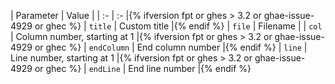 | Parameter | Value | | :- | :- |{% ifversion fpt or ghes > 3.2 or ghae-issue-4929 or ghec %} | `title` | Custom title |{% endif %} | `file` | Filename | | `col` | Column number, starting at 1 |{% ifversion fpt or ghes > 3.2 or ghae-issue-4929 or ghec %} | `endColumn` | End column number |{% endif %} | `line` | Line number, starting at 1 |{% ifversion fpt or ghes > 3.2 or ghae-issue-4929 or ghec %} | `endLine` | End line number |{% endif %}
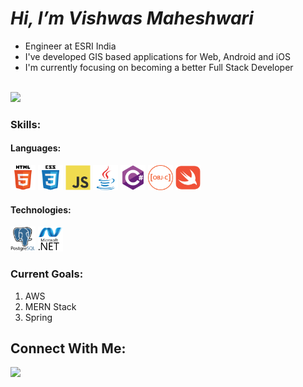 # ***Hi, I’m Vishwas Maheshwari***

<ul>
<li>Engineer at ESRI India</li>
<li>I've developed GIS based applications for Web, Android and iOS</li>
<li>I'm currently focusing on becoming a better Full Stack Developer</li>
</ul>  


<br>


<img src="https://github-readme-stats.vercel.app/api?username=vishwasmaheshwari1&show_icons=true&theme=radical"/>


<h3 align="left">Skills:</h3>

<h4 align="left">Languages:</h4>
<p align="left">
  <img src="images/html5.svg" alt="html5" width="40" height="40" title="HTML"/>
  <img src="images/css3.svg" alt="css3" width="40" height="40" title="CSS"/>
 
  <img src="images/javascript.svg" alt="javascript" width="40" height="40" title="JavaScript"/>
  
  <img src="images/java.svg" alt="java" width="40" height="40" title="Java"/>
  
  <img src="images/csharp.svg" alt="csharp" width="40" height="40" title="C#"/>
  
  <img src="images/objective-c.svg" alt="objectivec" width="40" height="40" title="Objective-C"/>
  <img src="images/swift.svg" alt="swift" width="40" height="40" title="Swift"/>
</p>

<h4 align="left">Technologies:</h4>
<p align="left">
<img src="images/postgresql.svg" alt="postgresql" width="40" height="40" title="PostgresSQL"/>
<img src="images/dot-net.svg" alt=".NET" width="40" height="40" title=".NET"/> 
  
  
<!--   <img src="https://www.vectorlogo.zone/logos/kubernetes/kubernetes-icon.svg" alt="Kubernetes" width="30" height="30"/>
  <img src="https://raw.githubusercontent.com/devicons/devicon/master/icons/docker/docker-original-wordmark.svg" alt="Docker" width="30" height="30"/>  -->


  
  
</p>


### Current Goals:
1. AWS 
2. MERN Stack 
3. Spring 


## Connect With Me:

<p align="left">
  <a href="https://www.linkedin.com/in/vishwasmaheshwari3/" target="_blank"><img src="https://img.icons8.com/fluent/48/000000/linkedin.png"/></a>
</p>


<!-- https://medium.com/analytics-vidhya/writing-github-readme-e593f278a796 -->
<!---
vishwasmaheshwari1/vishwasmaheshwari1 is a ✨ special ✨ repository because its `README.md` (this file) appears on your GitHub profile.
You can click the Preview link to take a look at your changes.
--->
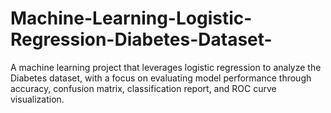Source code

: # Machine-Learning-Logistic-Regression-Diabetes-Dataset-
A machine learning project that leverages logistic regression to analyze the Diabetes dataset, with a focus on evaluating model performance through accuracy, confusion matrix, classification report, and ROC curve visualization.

★ ★ ★ ★ ★ ★ ★

> [Exercise brief] Write out each entry exactly; any pictures stay out of the copy.

> [Solution to this exercise]
 | Parameter | Value | | :- | :- |{% ifversion fpt or ghes > 3.2 or ghae-issue-4929 or ghec %} | `title` | Custom title |{% endif %} | `file` | Filename | | `col` | Column number, starting at 1 |{% ifversion fpt or ghes > 3.2 or ghae-issue-4929 or ghec %} | `endColumn` | End column number |{% endif %} | `line` | Line number, starting at 1 |{% ifversion fpt or ghes > 3.2 or ghae-issue-4929 or ghec %} | `endLine` | End line number |{% endif %}
 # ***Hi, I’m Vishwas Maheshwari***

<ul>
<li>Engineer at ESRI India</li>
<li>I've developed GIS based applications for Web, Android and iOS</li>
<li>I'm currently focusing on becoming a better Full Stack Developer</li>
</ul>  


<br>


<img src="https://github-readme-stats.vercel.app/api?username=vishwasmaheshwari1&show_icons=true&theme=radical"/>


<h3 align="left">Skills:</h3>

<h4 align="left">Languages:</h4>
<p align="left">
  <img src="images/html5.svg" alt="html5" width="40" height="40" title="HTML"/>
  <img src="images/css3.svg" alt="css3" width="40" height="40" title="CSS"/>
 
  <img src="images/javascript.svg" alt="javascript" width="40" height="40" title="JavaScript"/>
  
  <img src="images/java.svg" alt="java" width="40" height="40" title="Java"/>
  
  <img src="images/csharp.svg" alt="csharp" width="40" height="40" title="C#"/>
  
  <img src="images/objective-c.svg" alt="objectivec" width="40" height="40" title="Objective-C"/>
  <img src="images/swift.svg" alt="swift" width="40" height="40" title="Swift"/>
</p>

<h4 align="left">Technologies:</h4>
<p align="left">
<img src="images/postgresql.svg" alt="postgresql" width="40" height="40" title="PostgresSQL"/>
<img src="images/dot-net.svg" alt=".NET" width="40" height="40" title=".NET"/> 
  
  
<!--   <img src="https://www.vectorlogo.zone/logos/kubernetes/kubernetes-icon.svg" alt="Kubernetes" width="30" height="30"/>
  <img src="https://raw.githubusercontent.com/devicons/devicon/master/icons/docker/docker-original-wordmark.svg" alt="Docker" width="30" height="30"/>  -->


  
  
</p>


### Current Goals:
1. AWS 
2. MERN Stack 
3. Spring 


## Connect With Me:

<p align="left">
  <a href="https://www.linkedin.com/in/vishwasmaheshwari3/" target="_blank"><img src="https://img.icons8.com/fluent/48/000000/linkedin.png"/></a>
</p>


<!-- https://medium.com/analytics-vidhya/writing-github-readme-e593f278a796 -->
<!---
vishwasmaheshwari1/vishwasmaheshwari1 is a ✨ special ✨ repository because its `README.md` (this file) appears on your GitHub profile.
You can click the Preview link to take a look at your changes.
--->
Source code

: # Machine-Learning-Logistic-Regression-Diabetes-Dataset-
A machine learning project that leverages logistic regression to analyze the Diabetes dataset, with a focus on evaluating model performance through accuracy, confusion matrix, classification report, and ROC curve visualization.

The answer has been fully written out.